2. Herzerkrankungen: Vermeiden Sie Vitamin-E- und Kaliumpräparate
Eine siebenjährige, groß angelegte Studie mit 10.000 Herzpatienten an der kanadischen McMaster University ergab, dass eine hochdosierte Vitamin-E-Supplementierung (400 IE täglich, entspricht 363 mg) das Risiko für Herzinsuffizienz um 13 % und die Hospitalisierungsrate nach Ausbruch um 20 % erhöhte.Eine übermäßige Kaliumergänzung (über 3.500 Milligramm täglich) erhöht das Risiko für Herzklopfen und Herzrhythmusstörungen.
3. Diabetes: Vermeiden Sie Vitamin B3
Eine hochdosierte Vitamin-B3-Ergänzung (über 17 Milligramm täglich für Männer und 13 Milligramm täglich für Frauen) bei Diabetikern führt zu erhöhten Blutzuckerwerten, wobei eine höhere Ergänzung zu schwerwiegenderen glykämischen Problemen führt.
4. Osteoporose: Vermeiden Sie Vitamin A und Phosphor
Ein übermäßig hoher Phosphatspiegel im Blut (Nahrungsergänzungsmittel über 1000 mg/Tag) kann zu Kalziumverlust aus den Knochen führen und das Osteoporoserisiko erhöhen.
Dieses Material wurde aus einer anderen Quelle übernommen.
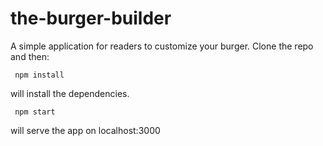 # the-burger-builder
A simple application for readers to customize your burger.
Clone the repo and then:

```
 npm install
```

will install the dependencies.

```
 npm start
 ```
 
  will serve the app on localhost:3000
Die britischen Gesundheitsrichtlinien empfehlen eine tägliche Phosphatergänzung von nicht mehr als 250 mg. Eine hochdosierte Vitamin-A-Ergänzung steht in engem Zusammenhang mit einer verminderten Knochenmineraldichte.Eine tägliche Vitamin-A-Zufuhr von mehr als 1,5 Milligramm erhöht das Risiko einer verminderten Knochendichte um 6–14 %. Die derzeit empfohlene Tageszufuhr für Männer und Frauen beträgt 0,7 Milligramm bzw. 0,6 Milligramm.
5. Magengeschwüre: Vermeiden Sie Vitamin A
Untersuchungen zeigen, dass die gleichzeitige Einnahme von Vitamin-A-Präparaten und Medikamenten gegen Magengeschwüre die Wirksamkeit der letzteren erheblich verringert.
Über Vitamine hinaus sollten Personen mit Nierenerkrankungen oder Prostatakrebs generell auf eine Kalziumergänzung verzichten.
Die beiden häufigsten Ursachen für Nierenerkrankungen sind Bluthochdruck und Diabetes. Eine tägliche Kalziumzufuhr von mehr als 700 Milligramm (die empfohlene Tagesdosis) kann zu einer Kalziumansammlung in den Nieren führen, während eine längere Einnahme von Nahrungsergänzungsmitteln zu Nierensteinen führen kann.